• WHAT YOU WILL DO: The answer should be each line from the entries below that has the word "dummy" in it.

——————

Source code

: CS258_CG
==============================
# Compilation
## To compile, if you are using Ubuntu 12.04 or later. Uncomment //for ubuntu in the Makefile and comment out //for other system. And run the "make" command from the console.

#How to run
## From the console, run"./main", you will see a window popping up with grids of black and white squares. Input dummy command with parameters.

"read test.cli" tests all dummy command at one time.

——————

• THE COMPLETED TASK:
## From the console, run"./main", you will see a window popping up with grids of black and white squares. Input dummy command with parameters.
"read test.cli" tests all dummy command at one time.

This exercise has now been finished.